Whatever appears in the entries must be given again exactly.

Data in this exercise:
Start of Block
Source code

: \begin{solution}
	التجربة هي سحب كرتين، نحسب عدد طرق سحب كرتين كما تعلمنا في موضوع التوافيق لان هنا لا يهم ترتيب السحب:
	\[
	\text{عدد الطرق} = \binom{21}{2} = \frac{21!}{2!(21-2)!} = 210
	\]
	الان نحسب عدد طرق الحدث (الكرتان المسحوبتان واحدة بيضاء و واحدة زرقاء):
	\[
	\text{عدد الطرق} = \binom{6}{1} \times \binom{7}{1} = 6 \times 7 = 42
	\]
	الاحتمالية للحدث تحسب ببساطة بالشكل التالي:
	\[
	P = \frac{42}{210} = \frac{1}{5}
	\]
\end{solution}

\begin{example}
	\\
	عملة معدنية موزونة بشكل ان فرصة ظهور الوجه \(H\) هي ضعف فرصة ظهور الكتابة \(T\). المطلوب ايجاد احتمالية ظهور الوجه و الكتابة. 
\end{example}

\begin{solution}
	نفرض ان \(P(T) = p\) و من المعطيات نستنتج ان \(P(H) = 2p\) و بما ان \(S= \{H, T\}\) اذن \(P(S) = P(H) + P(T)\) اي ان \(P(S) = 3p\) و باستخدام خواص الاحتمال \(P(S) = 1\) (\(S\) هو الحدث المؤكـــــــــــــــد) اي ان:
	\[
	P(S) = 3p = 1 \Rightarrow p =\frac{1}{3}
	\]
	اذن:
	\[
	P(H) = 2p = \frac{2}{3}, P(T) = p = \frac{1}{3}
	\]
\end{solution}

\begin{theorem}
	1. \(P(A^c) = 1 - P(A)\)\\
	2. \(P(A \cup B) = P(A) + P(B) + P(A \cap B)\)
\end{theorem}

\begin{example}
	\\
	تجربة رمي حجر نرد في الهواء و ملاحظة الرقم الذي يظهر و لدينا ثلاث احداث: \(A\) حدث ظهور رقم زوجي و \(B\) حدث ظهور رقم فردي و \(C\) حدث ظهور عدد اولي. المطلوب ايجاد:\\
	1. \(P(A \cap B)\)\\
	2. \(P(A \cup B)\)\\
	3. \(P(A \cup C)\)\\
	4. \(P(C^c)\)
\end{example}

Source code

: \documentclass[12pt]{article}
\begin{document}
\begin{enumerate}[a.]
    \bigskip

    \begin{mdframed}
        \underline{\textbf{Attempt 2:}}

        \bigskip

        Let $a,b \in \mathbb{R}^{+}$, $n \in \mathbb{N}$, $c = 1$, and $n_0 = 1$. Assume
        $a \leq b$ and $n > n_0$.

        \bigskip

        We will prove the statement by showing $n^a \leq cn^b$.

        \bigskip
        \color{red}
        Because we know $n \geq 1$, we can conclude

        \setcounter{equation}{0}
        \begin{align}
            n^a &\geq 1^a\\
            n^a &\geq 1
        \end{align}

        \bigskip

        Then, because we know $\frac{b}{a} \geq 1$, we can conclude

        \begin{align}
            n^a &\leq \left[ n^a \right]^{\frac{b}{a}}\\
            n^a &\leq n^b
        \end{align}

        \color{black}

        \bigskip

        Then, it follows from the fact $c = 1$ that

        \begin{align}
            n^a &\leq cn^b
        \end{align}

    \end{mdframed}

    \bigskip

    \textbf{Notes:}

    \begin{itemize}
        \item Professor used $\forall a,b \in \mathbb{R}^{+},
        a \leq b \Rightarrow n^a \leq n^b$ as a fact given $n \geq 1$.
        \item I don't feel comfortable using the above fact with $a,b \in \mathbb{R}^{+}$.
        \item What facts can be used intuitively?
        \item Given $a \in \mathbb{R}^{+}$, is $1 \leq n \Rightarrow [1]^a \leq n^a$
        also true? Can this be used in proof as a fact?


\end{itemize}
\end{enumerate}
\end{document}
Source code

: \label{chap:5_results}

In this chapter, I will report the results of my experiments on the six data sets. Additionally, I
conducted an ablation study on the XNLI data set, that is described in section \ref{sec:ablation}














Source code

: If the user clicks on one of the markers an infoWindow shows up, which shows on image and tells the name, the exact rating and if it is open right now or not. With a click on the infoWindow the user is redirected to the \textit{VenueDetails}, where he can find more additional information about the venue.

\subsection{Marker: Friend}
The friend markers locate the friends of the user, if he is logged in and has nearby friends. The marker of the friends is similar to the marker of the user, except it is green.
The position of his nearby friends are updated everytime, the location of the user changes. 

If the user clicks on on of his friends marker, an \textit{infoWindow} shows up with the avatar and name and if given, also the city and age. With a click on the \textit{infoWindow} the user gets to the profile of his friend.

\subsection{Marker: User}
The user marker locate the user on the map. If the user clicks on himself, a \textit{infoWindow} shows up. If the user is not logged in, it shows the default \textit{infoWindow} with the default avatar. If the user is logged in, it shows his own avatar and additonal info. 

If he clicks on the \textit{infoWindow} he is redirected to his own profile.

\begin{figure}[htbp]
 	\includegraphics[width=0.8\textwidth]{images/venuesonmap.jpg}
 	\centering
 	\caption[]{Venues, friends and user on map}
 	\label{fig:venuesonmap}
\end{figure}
End of Block
Finished task:
Source code

: \begin{solution}
	التجربة هي سحب كرتين، نحسب عدد طرق سحب كرتين كما تعلمنا في موضوع التوافيق لان هنا لا يهم ترتيب السحب:
	\[
	\text{عدد الطرق} = \binom{21}{2} = \frac{21!}{2!(21-2)!} = 210
	\]
	الان نحسب عدد طرق الحدث (الكرتان المسحوبتان واحدة بيضاء و واحدة زرقاء):
	\[
	\text{عدد الطرق} = \binom{6}{1} \times \binom{7}{1} = 6 \times 7 = 42
	\]
	الاحتمالية للحدث تحسب ببساطة بالشكل التالي:
	\[
	P = \frac{42}{210} = \frac{1}{5}
	\]
\end{solution}

\begin{example}
	\\
	عملة معدنية موزونة بشكل ان فرصة ظهور الوجه \(H\) هي ضعف فرصة ظهور الكتابة \(T\). المطلوب ايجاد احتمالية ظهور الوجه و الكتابة. 
\end{example}

\begin{solution}
	نفرض ان \(P(T) = p\) و من المعطيات نستنتج ان \(P(H) = 2p\) و بما ان \(S= \{H, T\}\) اذن \(P(S) = P(H) + P(T)\) اي ان \(P(S) = 3p\) و باستخدام خواص الاحتمال \(P(S) = 1\) (\(S\) هو الحدث المؤكـــــــــــــــد) اي ان:
	\[
	P(S) = 3p = 1 \Rightarrow p =\frac{1}{3}
	\]
	اذن:
	\[
	P(H) = 2p = \frac{2}{3}, P(T) = p = \frac{1}{3}
	\]
\end{solution}

\begin{theorem}
	1. \(P(A^c) = 1 - P(A)\)\\
	2. \(P(A \cup B) = P(A) + P(B) + P(A \cap B)\)
\end{theorem}

\begin{example}
	\\
	تجربة رمي حجر نرد في الهواء و ملاحظة الرقم الذي يظهر و لدينا ثلاث احداث: \(A\) حدث ظهور رقم زوجي و \(B\) حدث ظهور رقم فردي و \(C\) حدث ظهور عدد اولي. المطلوب ايجاد:\\
	1. \(P(A \cap B)\)\\
	2. \(P(A \cup B)\)\\
	3. \(P(A \cup C)\)\\
	4. \(P(C^c)\)
\end{example}

Source code

: \documentclass[12pt]{article}
\begin{document}
\begin{enumerate}[a.]
    \bigskip

    \begin{mdframed}
        \underline{\textbf{Attempt 2:}}

        \bigskip

        Let $a,b \in \mathbb{R}^{+}$, $n \in \mathbb{N}$, $c = 1$, and $n_0 = 1$. Assume
        $a \leq b$ and $n > n_0$.

        \bigskip

        We will prove the statement by showing $n^a \leq cn^b$.

        \bigskip
        \color{red}
        Because we know $n \geq 1$, we can conclude

        \setcounter{equation}{0}
        \begin{align}
            n^a &\geq 1^a\\
            n^a &\geq 1
        \end{align}

        \bigskip

        Then, because we know $\frac{b}{a} \geq 1$, we can conclude

        \begin{align}
            n^a &\leq \left[ n^a \right]^{\frac{b}{a}}\\
            n^a &\leq n^b
        \end{align}

        \color{black}

        \bigskip

        Then, it follows from the fact $c = 1$ that

        \begin{align}
            n^a &\leq cn^b
        \end{align}

    \end{mdframed}

    \bigskip

    \textbf{Notes:}

    \begin{itemize}
        \item Professor used $\forall a,b \in \mathbb{R}^{+},
        a \leq b \Rightarrow n^a \leq n^b$ as a fact given $n \geq 1$.
        \item I don't feel comfortable using the above fact with $a,b \in \mathbb{R}^{+}$.
        \item What facts can be used intuitively?
        \item Given $a \in \mathbb{R}^{+}$, is $1 \leq n \Rightarrow [1]^a \leq n^a$
        also true? Can this be used in proof as a fact?


\end{itemize}
\end{enumerate}
\end{document}
Source code

: \label{chap:5_results}

In this chapter, I will report the results of my experiments on the six data sets. Additionally, I
conducted an ablation study on the XNLI data set, that is described in section \ref{sec:ablation}














Source code

: If the user clicks on one of the markers an infoWindow shows up, which shows on image and tells the name, the exact rating and if it is open right now or not. With a click on the infoWindow the user is redirected to the \textit{VenueDetails}, where he can find more additional information about the venue.

\subsection{Marker: Friend}
The friend markers locate the friends of the user, if he is logged in and has nearby friends. The marker of the friends is similar to the marker of the user, except it is green.
The position of his nearby friends are updated everytime, the location of the user changes. 

If the user clicks on on of his friends marker, an \textit{infoWindow} shows up with the avatar and name and if given, also the city and age. With a click on the \textit{infoWindow} the user gets to the profile of his friend.

\subsection{Marker: User}
The user marker locate the user on the map. If the user clicks on himself, a \textit{infoWindow} shows up. If the user is not logged in, it shows the default \textit{infoWindow} with the default avatar. If the user is logged in, it shows his own avatar and additonal info. 

If he clicks on the \textit{infoWindow} he is redirected to his own profile.

\begin{figure}[htbp]
 	\includegraphics[width=0.8\textwidth]{images/venuesonmap.jpg}
 	\centering
 	\caption[]{Venues, friends and user on map}
 	\label{fig:venuesonmap}
\end{figure}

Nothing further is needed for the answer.